++++ DATA FOR THIS TASK
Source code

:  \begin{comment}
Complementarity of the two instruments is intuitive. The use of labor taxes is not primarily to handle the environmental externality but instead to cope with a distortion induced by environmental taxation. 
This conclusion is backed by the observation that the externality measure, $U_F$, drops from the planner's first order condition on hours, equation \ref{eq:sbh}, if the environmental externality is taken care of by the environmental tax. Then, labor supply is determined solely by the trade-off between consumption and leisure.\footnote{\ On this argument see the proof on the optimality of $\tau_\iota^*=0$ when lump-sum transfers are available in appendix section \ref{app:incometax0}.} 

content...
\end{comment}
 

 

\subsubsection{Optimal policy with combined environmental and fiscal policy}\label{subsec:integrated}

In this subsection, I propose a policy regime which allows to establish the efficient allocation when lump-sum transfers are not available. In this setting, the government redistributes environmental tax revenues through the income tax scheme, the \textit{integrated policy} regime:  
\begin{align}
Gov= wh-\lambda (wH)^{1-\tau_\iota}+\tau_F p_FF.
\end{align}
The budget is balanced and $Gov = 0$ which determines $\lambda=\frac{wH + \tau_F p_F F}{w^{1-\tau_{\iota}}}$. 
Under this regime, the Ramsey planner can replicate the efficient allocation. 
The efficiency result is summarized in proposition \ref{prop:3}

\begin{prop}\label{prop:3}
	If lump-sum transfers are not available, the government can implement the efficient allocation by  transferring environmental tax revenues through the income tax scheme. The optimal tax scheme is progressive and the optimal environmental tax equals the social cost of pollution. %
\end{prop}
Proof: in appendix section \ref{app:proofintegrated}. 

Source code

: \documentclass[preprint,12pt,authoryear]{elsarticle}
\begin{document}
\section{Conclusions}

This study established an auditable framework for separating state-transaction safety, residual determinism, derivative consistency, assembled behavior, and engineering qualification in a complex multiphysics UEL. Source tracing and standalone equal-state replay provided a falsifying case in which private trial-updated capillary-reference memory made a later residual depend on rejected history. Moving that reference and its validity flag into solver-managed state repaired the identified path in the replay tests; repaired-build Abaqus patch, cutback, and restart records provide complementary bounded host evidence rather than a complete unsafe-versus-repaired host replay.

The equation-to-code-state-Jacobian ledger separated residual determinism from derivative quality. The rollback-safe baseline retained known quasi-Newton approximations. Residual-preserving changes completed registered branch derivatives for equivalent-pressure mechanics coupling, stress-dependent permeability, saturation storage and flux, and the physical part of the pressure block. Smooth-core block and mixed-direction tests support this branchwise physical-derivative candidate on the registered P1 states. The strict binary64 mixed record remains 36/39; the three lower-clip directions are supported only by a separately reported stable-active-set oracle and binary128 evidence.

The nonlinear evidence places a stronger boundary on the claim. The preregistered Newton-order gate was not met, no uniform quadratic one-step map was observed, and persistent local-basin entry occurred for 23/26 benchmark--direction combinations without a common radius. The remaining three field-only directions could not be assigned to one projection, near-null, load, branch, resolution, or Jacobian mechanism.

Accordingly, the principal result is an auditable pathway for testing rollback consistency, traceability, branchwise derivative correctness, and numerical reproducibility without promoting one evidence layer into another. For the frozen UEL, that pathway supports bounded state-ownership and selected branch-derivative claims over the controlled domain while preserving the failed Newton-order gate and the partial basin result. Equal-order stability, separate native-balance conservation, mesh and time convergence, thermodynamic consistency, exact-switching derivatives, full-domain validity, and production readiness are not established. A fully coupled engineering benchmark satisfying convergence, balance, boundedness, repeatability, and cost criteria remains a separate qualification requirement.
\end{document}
++++++++
GOAL OF THE EXERCISE
Filter by the word "benchmark": copy every line of the data that holds it.

ANSWER TO THE PROBLEM
The nonlinear evidence places a stronger boundary on the claim. The preregistered Newton-order gate was not met, no uniform quadratic one-step map was observed, and persistent local-basin entry occurred for 23/26 benchmark--direction combinations without a common radius. The remaining three field-only directions could not be assigned to one projection, near-null, load, branch, resolution, or Jacobian mechanism.
Accordingly, the principal result is an auditable pathway for testing rollback consistency, traceability, branchwise derivative correctness, and numerical reproducibility without promoting one evidence layer into another. For the frozen UEL, that pathway supports bounded state-ownership and selected branch-derivative claims over the controlled domain while preserving the failed Newton-order gate and the partial basin result. Equal-order stability, separate native-balance conservation, mesh and time convergence, thermodynamic consistency, exact-switching derivatives, full-domain validity, and production readiness are not established. A fully coupled engineering benchmark satisfying convergence, balance, boundedness, repeatability, and cost criteria remains a separate qualification requirement.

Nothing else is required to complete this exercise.